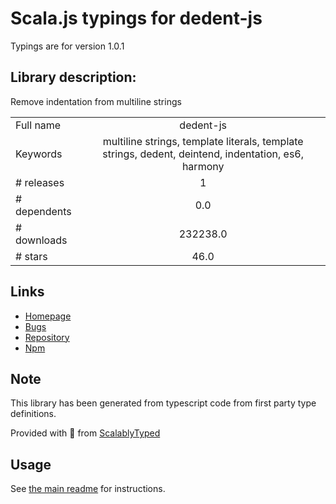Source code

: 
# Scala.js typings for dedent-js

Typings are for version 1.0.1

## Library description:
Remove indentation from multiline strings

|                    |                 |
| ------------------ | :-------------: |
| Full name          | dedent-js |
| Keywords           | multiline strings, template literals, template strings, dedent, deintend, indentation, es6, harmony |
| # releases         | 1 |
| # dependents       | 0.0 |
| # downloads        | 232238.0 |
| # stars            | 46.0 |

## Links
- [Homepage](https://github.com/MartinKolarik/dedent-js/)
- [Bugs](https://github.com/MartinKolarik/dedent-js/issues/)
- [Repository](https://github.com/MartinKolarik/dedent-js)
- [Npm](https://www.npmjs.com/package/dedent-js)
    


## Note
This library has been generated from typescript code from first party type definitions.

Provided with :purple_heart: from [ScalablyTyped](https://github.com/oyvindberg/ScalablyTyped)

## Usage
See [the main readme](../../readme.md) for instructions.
+++
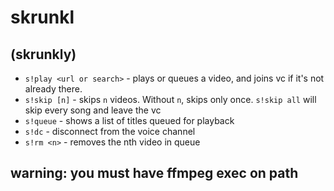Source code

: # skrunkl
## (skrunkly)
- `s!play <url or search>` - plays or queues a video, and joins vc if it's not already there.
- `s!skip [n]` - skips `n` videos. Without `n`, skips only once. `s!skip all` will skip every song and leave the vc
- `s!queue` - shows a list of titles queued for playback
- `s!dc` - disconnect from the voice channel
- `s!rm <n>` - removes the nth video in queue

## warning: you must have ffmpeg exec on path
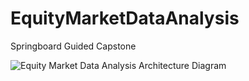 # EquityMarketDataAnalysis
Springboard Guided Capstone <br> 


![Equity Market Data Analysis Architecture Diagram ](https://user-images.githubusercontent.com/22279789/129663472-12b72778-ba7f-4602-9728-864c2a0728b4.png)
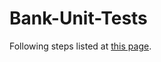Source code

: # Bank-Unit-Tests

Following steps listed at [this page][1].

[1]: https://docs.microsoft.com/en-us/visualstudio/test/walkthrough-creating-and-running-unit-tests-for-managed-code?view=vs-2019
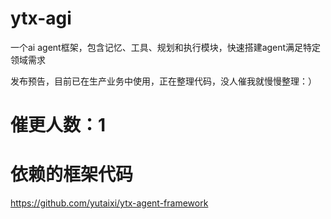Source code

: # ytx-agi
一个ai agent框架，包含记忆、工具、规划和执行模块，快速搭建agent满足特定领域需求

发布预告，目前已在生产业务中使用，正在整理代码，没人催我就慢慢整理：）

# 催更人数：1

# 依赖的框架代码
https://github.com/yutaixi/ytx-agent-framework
+++
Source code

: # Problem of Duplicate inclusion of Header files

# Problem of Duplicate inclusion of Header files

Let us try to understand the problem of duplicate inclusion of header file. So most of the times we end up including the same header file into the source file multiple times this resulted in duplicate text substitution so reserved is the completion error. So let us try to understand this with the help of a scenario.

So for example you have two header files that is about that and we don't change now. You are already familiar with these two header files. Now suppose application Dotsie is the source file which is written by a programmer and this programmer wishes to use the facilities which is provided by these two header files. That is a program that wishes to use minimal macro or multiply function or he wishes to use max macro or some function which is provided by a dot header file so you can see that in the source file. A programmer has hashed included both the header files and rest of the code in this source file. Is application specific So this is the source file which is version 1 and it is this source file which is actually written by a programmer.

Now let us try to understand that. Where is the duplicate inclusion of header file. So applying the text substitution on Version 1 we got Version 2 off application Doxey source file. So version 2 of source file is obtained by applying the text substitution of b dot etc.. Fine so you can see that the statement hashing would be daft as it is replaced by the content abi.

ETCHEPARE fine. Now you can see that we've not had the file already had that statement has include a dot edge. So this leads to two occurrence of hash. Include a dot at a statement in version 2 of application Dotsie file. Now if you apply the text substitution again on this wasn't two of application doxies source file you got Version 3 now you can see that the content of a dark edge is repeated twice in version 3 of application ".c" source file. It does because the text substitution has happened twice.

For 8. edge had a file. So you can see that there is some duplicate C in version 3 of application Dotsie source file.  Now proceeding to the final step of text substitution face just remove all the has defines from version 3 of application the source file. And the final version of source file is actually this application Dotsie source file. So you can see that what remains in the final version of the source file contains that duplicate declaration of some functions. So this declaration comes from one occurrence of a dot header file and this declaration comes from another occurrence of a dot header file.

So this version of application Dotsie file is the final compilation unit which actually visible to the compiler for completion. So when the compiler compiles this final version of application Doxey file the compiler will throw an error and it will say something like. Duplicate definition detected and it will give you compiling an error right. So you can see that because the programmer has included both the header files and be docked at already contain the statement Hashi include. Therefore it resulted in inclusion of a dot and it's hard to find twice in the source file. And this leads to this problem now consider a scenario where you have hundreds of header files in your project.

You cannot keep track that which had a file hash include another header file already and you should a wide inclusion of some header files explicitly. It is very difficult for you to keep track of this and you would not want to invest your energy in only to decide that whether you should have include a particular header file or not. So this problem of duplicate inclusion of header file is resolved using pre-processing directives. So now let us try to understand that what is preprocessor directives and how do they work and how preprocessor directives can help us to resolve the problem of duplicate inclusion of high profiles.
+++
**Exercise**
Your reply is to repeat, unchanged, the lines above running from the one with "- [Npm](https://www.npmjs.com/package/dedent-js)" up to and including the one with "See [the main".

**Exercise response**
- [Npm](https://www.npmjs.com/package/dedent-js)
    


## Note
This library has been generated from typescript code from first party type definitions.

Provided with :purple_heart: from [ScalablyTyped](https://github.com/oyvindberg/ScalablyTyped)

## Usage
See [the main readme](../../readme.md) for instructions.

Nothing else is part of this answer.